TASK REQUIREMENTS
Whatever appears in the records, retype it exactly, except for the pictures.

Pictures paired with source code:
* * *

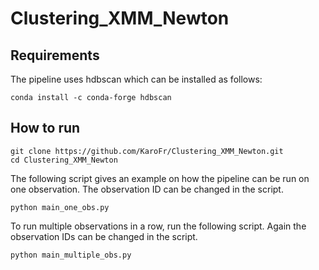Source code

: # Clustering_XMM_Newton

## Requirements
The pipeline uses hdbscan which can be installed as follows:
```
conda install -c conda-forge hdbscan
```
 
## How to run
```
git clone https://github.com/KaroFr/Clustering_XMM_Newton.git
cd Clustering_XMM_Newton
```
 
The following script gives an example on how the pipeline can be run on one observation. The observation ID can be changed in the script.
```
python main_one_obs.py
```
 
To run multiple observations in a row, run the following script. Again the observation IDs can be changed in the script.
```
python main_multiple_obs.py
```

* * *

ANSWER TO THIS EXERCISE
Source code

: # Clustering_XMM_Newton

## Requirements
The pipeline uses hdbscan which can be installed as follows:
```
conda install -c conda-forge hdbscan
```
 
## How to run
```
git clone https://github.com/KaroFr/Clustering_XMM_Newton.git
cd Clustering_XMM_Newton
```
 
The following script gives an example on how the pipeline can be run on one observation. The observation ID can be changed in the script.
```
python main_one_obs.py
```
 
To run multiple observations in a row, run the following script. Again the observation IDs can be changed in the script.
```
python main_multiple_obs.py
```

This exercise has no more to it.